Records shown
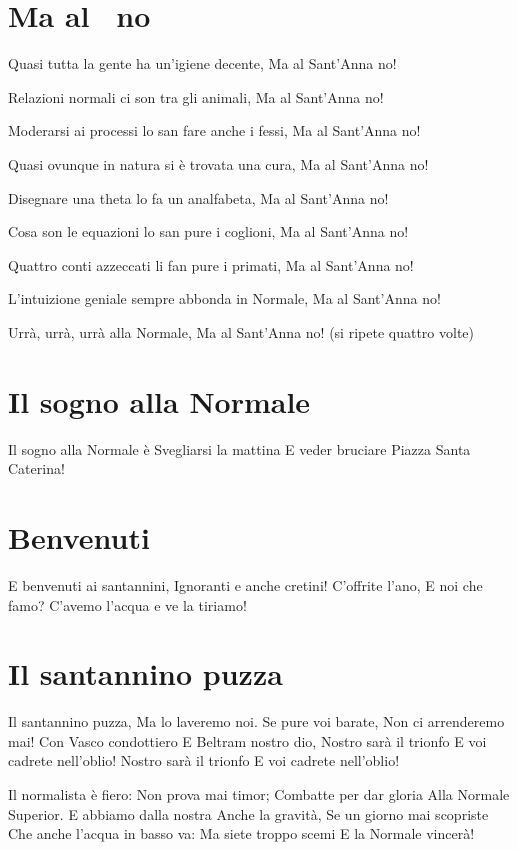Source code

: \section{Ma al \santanna\ no}
\subtitle{Sulla melodia di “Ma la notte no”}
\begin{canzone}
Quasi tutta la gente ha un’igiene decente,
Ma al Sant'Anna no!

Relazioni normali ci son tra gli animali,
Ma al Sant'Anna no!

Moderarsi ai processi lo san fare anche i fessi,
Ma al Sant'Anna no!

Quasi ovunque in natura si è trovata una cura,
Ma al Sant'Anna no!

Disegnare una theta lo fa un analfabeta,
Ma al Sant'Anna no!

Cosa son le equazioni lo san pure i coglioni,
Ma al Sant'Anna no!

Quattro conti azzeccati li fan pure i primati,
Ma al Sant'Anna no!

L’intuizione geniale sempre abbonda in Normale,
Ma al Sant'Anna no!

Urrà, urrà, urrà alla Normale,
Ma al Sant'Anna no! 
(si ripete quattro volte)
\end{canzone}

\section{Il sogno alla Normale}
\begin{canzone}
Il sogno alla Normale è 
Svegliarsi la mattina
E veder bruciare 
Piazza Santa Caterina! 
\end{canzone}

\section{Benvenuti}
\subtitle{Sulla melodia di “La società dei Magnaccioni” di Lando Fiorini}
\begin{canzone}
E benvenuti ai santannini,
Ignoranti e anche cretini!
C’offrite l’ano,
E noi che famo?
C’avemo l’acqua e ve la tiriamo!
\end{canzone}

\section{Il santannino puzza}
\subtitle{Sulla melodia della “Virginia Company”}
\begin{canzone}
Il santannino puzza,
Ma lo laveremo noi.
Se pure voi barate,
Non ci arrenderemo mai!
Con Vasco condottiero
E Beltram nostro dio,
Nostro sarà il trionfo
E voi cadrete nell’oblio!
Nostro sarà il trionfo
E voi cadrete nell’oblio!

Il normalista è fiero:
Non prova mai timor;
Combatte per dar gloria
Alla Normale Superior.
E abbiamo dalla nostra
Anche la gravità,
Se un giorno mai scopriste
Che anche l’acqua in basso va:
Ma siete troppo scemi
E la Normale vincerà!
\end{canzone}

Goal of the exercise
Copy out all the records exactly, excluding pictures.

Exercise solution
Source code

: \section{Ma al \santanna\ no}
\subtitle{Sulla melodia di “Ma la notte no”}
\begin{canzone}
Quasi tutta la gente ha un’igiene decente,
Ma al Sant'Anna no!

Relazioni normali ci son tra gli animali,
Ma al Sant'Anna no!

Moderarsi ai processi lo san fare anche i fessi,
Ma al Sant'Anna no!

Quasi ovunque in natura si è trovata una cura,
Ma al Sant'Anna no!

Disegnare una theta lo fa un analfabeta,
Ma al Sant'Anna no!

Cosa son le equazioni lo san pure i coglioni,
Ma al Sant'Anna no!

Quattro conti azzeccati li fan pure i primati,
Ma al Sant'Anna no!

L’intuizione geniale sempre abbonda in Normale,
Ma al Sant'Anna no!

Urrà, urrà, urrà alla Normale,
Ma al Sant'Anna no! 
(si ripete quattro volte)
\end{canzone}

\section{Il sogno alla Normale}
\begin{canzone}
Il sogno alla Normale è 
Svegliarsi la mattina
E veder bruciare 
Piazza Santa Caterina! 
\end{canzone}

\section{Benvenuti}
\subtitle{Sulla melodia di “La società dei Magnaccioni” di Lando Fiorini}
\begin{canzone}
E benvenuti ai santannini,
Ignoranti e anche cretini!
C’offrite l’ano,
E noi che famo?
C’avemo l’acqua e ve la tiriamo!
\end{canzone}

\section{Il santannino puzza}
\subtitle{Sulla melodia della “Virginia Company”}
\begin{canzone}
Il santannino puzza,
Ma lo laveremo noi.
Se pure voi barate,
Non ci arrenderemo mai!
Con Vasco condottiero
E Beltram nostro dio,
Nostro sarà il trionfo
E voi cadrete nell’oblio!
Nostro sarà il trionfo
E voi cadrete nell’oblio!

Il normalista è fiero:
Non prova mai timor;
Combatte per dar gloria
Alla Normale Superior.
E abbiamo dalla nostra
Anche la gravità,
Se un giorno mai scopriste
Che anche l’acqua in basso va:
Ma siete troppo scemi
E la Normale vincerà!
\end{canzone}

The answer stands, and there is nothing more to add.